NCLEX-PN
Nclex Questions Management of Care
1. The advanced directive in a client's chart is dated August 12, 1998. The client's daughter produces a Power of Attorney for Health Care, dated 2003, which contains different care directions. What should the nurse do?
- A. Follow the 1998 version because it's part of the legal chart.
- B. Follow the 1998 version because the physician's code order is based on it.
- C. Follow the 2003 version, place it in the chart, and communicate the update appropriately.
- D. Follow neither until clarified by the unit manager.
Correct answer: C
Rationale: The document dated 2003 supersedes the previous version and should be used as a basis for care directions. The nurse should follow the 2003 version, place it in the chart, and communicate the update appropriately to ensure that the most current care directions are followed. Choices A and B are incorrect because the 1998 version is now outdated, and the nurse should not rely on it for care decisions. Choice D is incorrect because the nurse should not delay following the updated document, and seeking clarification from the unit manager can lead to avoidable delays in care.
2. Which of the following statements by a client indicates adequate preparation for magnetic resonance imaging?
- A. "I should wear earplugs during the test."?
- B. "I should remove my metal jewelry before the test."?
- C. "I should inform the healthcare provider about my pacemaker."?
- D. "I should inform the healthcare provider about my artificial hip."?
Correct answer: A
Rationale: The correct statement is, '"I should wear earplugs during the test,"?' as MRI scanners produce loud noises requiring ear protection. Metal objects, including jewelry, are not allowed inside the MRI room due to safety concerns related to the magnetic field. Choices B, C, and D are incorrect. Choice B is wrong because metal objects, including jewelry, are not permitted in the MRI room. Choices C and D are incorrect as having a pacemaker or an artificial hip raises concerns due to the magnetic field in MRI, requiring special precautions or considerations. It is crucial for individuals with such implants to inform their healthcare provider to assess the risks and determine the appropriate course of action.
3. A client states, 'I can leave the diaphragm in place as long as I want after intercourse.' Which statement indicates to the nurse that the client needs further information on how to use the diaphragm?
- A. 'I need to reapply spermicidal cream with repeated intercourse.'
- B. 'The diaphragm needs to be filled with spermicidal cream before insertion.'
- C. 'I can leave the diaphragm in place as long as I want after intercourse.'
- D. 'The diaphragm can be inserted as long as 6 hours before intercourse.'
Correct answer: C
Rationale: The correct answer is the statement, 'I can leave the diaphragm in place as long as I want after intercourse.' This statement indicates a lack of understanding about the correct use of the diaphragm. The diaphragm must be left in place for at least 6 hours after intercourse to ensure effectiveness and reduce the risk of pregnancy. Leaving the diaphragm in place for an extended period can lead to toxic shock syndrome. Choice A is correct as spermicidal cream needs to be reapplied before each act of intercourse for optimal contraceptive efficacy. Choice B is a correct statement as the diaphragm should be filled with spermicidal cream before insertion to increase its effectiveness. Choice D is also accurate as the diaphragm can be inserted up to 6 hours before intercourse to allow time for proper placement and effectiveness.

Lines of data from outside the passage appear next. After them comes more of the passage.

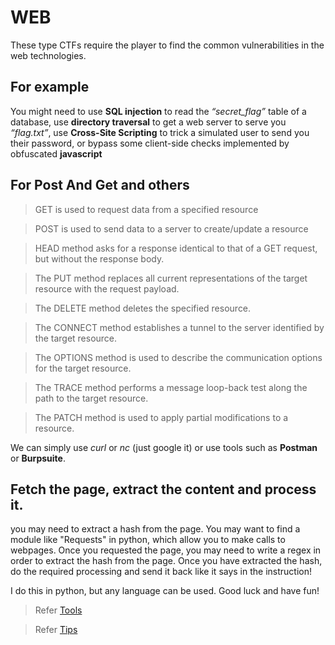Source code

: ﻿# WEB
These type CTFs require the player to find the common vulnerabilities in the web technologies.

## For example
You might need to use **SQL injection** to read the *“secret_flag”* table of a database, use **directory traversal** to get a web server to serve you *“flag.txt”*, use **Cross-Site Scripting** to trick a simulated user to send you their password, or bypass some client-side checks implemented by obfuscated **javascript**


## For Post And Get and others
> GET is used to request data from a specified resource

> POST is used to send data to a server to create/update a resource

> HEAD method asks for a response identical to that of a GET request, but without the response body.

> The PUT method replaces all current representations of the target resource with the request payload.

> The DELETE method deletes the specified resource.

> The CONNECT method establishes a tunnel to the server identified by the target resource.

> The OPTIONS method is used to describe the communication options for the target resource.

> The TRACE method performs a message loop-back test along the path to the target resource.

> The PATCH method is used to apply partial modifications to a resource.

We can simply use *curl* or *nc* (just google it) or use tools such as **Postman** or **Burpsuite**.

## Fetch the page, extract the content and process it.
you may need to extract a hash from the page. You may want to find a module like "Requests" in python, which allow you to make calls to webpages. Once you requested the page, you may need to write a regex in order to extract the hash from the page. Once you have extracted the hash, do the required processing and send it back like it says in the instruction!

I do this in python, but any language can be used. Good luck and have fun!

> Refer [Tools](Tools/tools.md)

> Refer [Tips](tips.md)

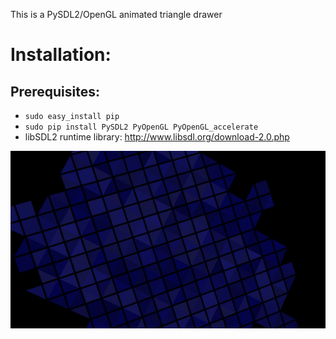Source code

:This is a PySDL2/OpenGL animated triangle drawer


# Installation:

## Prerequisites:
* `sudo easy_install pip`
* `sudo pip install PySDL2 PyOpenGL PyOpenGL_accelerate`
* libSDL2 runtime library: http://www.libsdl.org/download-2.0.php


![Demo](blue.png)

4. A small amount of bubbling is seen in the water seal of a pleural drainage system when a client coughs. What should the nurse do?
- A. Consider it a normal finding.
- B. Check the system for leaks.
- C. Clamp the chest tube.
- D. Change the drainage system.
Correct answer: A
Rationale: A small amount of bubbling is a normal finding in the water seal of a pleural drainage system when a client coughs. It is only a problem to find continuous, excessive bubbling in the water seal, which indicates a leak. Checking the system for leaks would be appropriate if there is continuous, excessive bubbling. Clamping the chest tube or changing the drainage system is not necessary in response to a small amount of bubbling during a cough, as this is considered a normal finding.
5. Which of the following symptoms is not indicative of autonomic dysreflexia in the client with a spinal cord injury?
- A. sudden onset of headache
- B. flushed face
- C. hypotension
- D. nasal congestion
Correct answer: C
Rationale: Autonomic dysreflexia is characterized by a sudden onset of symptoms due to an overactive autonomic nervous system. Hypotension is not indicative of autonomic dysreflexia; instead, hypertension is a hallmark sign. Therefore, hypotension is the correct answer. Flushed face, sudden onset of headache, and nasal congestion are classic symptoms of autonomic dysreflexia caused by a noxious stimulus below the level of the spinal cord injury. These symptoms result from the body's attempt to regulate blood pressure when the normal feedback loop is interrupted.